The many-headed Opposition has actually been relegated by the party ruling West Bengal for 12 years now to distant second, third and fourth places. The TMC won almost two-thirds of the seats in all three levels — zilla parishads, panchayat samitis and gram panchayats. The BJP has about 10 per cent seats, with the CPI(M)-Congress combine scoring even less.

It is true that the Trinamul Congress was unable to repeat the stupendous feat of virtually sweeping the polls at all the three levels in 2018 this time, but it remains comfortably ahead of its rivals with respect to votes and seats which matters in a first-past-the-post electoral system. The success of the party points to the undiminished popularity of Chief Minister Mamata Banerjee and the welfare schemes her government has implemented. This is despite the series of corruption cases and scandals that have come up against the leaders of her party. Ms Banerjee with her spartan manner and squeaky clean record has successfully resisted the attempts of the BJP to crack her support base by unleashing the Central agencies on her party leaders.

The BJP, which was nowhere on the scene in the 2013 panchayat elections, earned a significant share of votes in the 2018 elections. It emerged as the second largest political party and has now further expanded its ground. The party has thus made itself a strong contender for the second spot in the race to the Lok Sabha from the state, its setback in the 2021 Assembly elections notwithstanding. The BJP in West Bengal is a long-term player, never willing to give up in the face of electoral reverses. The party which has benefited from communal polarisation wherever it takes place will be at it in West Bengal, too. The unprecedented incidents of violence during Ram Navami celebrations this year and in the recent past are a pointer to the powder keg the state is sitting on. It is for the people of West Bengal to see that politicians are disallowed from profiting in such an unscrupulous way.

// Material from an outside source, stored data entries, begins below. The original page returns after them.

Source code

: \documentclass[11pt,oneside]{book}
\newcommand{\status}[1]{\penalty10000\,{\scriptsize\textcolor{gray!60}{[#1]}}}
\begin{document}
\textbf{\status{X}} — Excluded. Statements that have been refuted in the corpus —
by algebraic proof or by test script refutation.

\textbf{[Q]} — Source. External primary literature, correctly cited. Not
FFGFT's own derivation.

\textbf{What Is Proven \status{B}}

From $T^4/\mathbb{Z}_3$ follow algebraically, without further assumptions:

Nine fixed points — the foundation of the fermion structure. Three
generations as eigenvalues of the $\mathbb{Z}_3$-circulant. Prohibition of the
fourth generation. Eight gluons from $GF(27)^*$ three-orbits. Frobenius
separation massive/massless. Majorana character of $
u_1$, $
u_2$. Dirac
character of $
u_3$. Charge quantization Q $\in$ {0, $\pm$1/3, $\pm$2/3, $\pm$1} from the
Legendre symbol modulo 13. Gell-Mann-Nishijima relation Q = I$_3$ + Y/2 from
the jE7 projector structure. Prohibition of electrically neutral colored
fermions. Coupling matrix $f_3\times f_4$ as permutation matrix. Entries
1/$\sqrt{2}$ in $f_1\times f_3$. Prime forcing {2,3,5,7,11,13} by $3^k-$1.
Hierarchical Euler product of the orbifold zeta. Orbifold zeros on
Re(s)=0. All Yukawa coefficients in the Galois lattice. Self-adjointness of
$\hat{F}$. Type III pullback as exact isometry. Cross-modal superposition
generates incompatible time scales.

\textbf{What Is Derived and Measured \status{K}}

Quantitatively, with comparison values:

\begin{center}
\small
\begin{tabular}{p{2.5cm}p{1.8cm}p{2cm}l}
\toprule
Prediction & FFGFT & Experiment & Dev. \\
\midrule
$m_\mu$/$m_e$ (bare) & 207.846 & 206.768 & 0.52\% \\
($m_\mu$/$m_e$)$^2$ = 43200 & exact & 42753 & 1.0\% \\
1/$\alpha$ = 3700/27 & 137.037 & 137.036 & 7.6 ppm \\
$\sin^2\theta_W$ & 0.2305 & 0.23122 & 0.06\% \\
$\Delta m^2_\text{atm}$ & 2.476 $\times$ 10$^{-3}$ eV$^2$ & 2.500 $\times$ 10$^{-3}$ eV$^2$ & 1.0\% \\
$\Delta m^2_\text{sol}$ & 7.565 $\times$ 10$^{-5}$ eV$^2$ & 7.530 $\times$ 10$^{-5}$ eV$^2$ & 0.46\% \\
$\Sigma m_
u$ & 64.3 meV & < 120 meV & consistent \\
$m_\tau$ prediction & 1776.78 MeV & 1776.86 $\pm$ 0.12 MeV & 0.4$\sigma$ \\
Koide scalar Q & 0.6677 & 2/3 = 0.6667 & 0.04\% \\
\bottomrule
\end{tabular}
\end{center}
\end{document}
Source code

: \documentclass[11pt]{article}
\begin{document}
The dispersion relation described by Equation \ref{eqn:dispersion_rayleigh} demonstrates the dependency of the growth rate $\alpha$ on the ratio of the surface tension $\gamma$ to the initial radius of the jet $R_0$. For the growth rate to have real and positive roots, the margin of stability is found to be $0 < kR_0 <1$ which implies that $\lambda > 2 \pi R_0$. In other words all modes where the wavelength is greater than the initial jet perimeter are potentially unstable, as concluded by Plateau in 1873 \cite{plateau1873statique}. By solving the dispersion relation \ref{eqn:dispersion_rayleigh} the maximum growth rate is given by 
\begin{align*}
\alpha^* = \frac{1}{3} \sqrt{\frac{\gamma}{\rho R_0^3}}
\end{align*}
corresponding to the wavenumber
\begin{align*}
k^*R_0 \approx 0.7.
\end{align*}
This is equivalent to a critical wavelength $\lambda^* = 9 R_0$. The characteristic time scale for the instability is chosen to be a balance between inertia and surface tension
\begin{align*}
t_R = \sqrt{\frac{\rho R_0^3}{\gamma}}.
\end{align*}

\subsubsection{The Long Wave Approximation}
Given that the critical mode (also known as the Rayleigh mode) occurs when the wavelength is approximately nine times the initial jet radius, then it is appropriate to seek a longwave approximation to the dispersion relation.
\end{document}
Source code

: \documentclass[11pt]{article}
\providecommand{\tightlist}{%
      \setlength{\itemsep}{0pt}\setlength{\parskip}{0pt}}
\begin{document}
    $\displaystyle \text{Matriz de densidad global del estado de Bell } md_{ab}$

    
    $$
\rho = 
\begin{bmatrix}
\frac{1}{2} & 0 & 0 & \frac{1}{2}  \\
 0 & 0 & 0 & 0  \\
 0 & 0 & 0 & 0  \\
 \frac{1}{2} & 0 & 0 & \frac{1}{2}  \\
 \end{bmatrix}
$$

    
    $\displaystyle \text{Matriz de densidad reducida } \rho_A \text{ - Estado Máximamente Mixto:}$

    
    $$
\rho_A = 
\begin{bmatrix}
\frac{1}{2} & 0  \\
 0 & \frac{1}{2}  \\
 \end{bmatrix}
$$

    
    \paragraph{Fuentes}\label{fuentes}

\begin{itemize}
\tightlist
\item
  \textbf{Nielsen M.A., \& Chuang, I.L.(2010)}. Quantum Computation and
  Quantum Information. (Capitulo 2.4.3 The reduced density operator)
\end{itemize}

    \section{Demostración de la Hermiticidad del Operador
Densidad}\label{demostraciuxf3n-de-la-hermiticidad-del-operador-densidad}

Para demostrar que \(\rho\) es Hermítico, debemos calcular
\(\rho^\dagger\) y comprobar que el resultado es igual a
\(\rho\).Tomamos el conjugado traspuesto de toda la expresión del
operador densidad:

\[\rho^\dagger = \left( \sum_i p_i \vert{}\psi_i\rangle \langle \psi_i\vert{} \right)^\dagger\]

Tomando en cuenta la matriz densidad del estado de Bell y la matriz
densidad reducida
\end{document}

While the CPI(M)-led Left Front, which is used to setbacks since the 2011 Assembly elections, has recovered some lost ground, its ally, the Congress, is yet to capitalise on the expanding opposition space. The alliance of secular forces does not have a sprinter’s energy to defeat the Trinamul nor has it the stamina of a BJP to stay in contention in case of a marathon. Its alliance with the Muslim cleric Abbas Siddiqui-run Indian Secular Front is highly unlikely to add to its credentials in the fight against the BJP either. It will have to recalibrate.

The good news for the Opposition at the national level is that Ms Banerjee has just got reassured of her pole position in the state. She is under no threat from the Left and the Congress with whom she will cooperate nationally on a common platform. A stronger Ms Banerjee may make up for an emaciated Sharad Pawar who lost a major chunk of his party to the BJP while leading Opposition unity efforts.